My mum is redoing the outside of the house, and she was worrying about the landscape. To D she said, "I know the shorter ones are cheaper, but would the taller ones hide the foundation?" To which I said, "You should get some of each, and have the two-level effect! With a little path down the middle!"

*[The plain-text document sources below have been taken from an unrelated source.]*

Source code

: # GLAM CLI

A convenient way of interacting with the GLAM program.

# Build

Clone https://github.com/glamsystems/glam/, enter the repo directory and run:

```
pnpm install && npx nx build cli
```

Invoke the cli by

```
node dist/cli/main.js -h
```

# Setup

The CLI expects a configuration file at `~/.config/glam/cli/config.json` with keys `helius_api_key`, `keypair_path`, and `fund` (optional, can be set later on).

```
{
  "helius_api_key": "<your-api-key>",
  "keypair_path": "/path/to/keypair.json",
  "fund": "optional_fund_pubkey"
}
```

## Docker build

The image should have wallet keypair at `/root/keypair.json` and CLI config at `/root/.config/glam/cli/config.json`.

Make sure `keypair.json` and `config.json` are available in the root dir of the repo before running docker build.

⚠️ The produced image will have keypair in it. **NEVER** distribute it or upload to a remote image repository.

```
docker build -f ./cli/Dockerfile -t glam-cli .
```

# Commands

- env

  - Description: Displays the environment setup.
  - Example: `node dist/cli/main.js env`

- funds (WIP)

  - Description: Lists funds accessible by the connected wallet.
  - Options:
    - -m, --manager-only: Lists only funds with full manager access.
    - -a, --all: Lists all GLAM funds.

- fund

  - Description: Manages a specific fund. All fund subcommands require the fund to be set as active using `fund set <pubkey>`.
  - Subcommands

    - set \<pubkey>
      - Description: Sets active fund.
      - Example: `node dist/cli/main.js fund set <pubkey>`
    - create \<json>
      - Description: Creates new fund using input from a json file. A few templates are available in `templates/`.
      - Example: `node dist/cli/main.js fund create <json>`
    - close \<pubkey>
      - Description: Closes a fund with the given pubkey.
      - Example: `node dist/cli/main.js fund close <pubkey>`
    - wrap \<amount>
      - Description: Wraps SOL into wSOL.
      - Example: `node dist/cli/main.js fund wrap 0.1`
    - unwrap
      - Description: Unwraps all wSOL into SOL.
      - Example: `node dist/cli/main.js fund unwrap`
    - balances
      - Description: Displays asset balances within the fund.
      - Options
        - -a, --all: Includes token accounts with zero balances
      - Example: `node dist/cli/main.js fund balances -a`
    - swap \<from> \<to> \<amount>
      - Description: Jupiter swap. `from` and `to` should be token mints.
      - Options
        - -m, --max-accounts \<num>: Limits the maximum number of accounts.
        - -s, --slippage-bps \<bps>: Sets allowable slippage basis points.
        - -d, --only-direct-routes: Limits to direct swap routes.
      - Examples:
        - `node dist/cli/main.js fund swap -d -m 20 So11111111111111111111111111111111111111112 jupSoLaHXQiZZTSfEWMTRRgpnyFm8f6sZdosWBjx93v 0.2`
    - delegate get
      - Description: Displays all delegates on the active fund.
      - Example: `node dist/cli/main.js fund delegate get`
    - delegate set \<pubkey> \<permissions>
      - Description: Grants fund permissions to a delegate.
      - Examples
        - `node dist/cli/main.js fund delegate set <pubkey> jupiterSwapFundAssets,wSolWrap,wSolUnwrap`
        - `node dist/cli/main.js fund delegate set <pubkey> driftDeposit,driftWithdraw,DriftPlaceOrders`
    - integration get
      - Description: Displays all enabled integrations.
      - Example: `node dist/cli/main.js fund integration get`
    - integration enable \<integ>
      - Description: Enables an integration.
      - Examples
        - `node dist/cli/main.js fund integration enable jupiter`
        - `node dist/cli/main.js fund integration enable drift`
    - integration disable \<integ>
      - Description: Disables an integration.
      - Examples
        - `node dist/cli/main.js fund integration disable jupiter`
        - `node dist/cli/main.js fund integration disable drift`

lyricalecho told me to go watch Neil Patrick Harris chatting with Elmo on Sesame Street. I think she was trying to kill me with cute, I swear. I mean... D'AWWWWWWWWWWWWWWWWWWWW! *hence the avatar- just a 100x100 taste of otherwise lethal adorableness*
After my last post, LE and I got into a bit of a playful tiff about whether I was correct in using the word "suave" to describe Snape. For future reference, I was using it in the context of being "sophisticated and elegant." I was certainly not using it to say he was a social butterfly- which I find so laughable, I'm wholly guilty of mocking the poor fellow.
Also, there was some joke about Voldemort being green that I can't remember.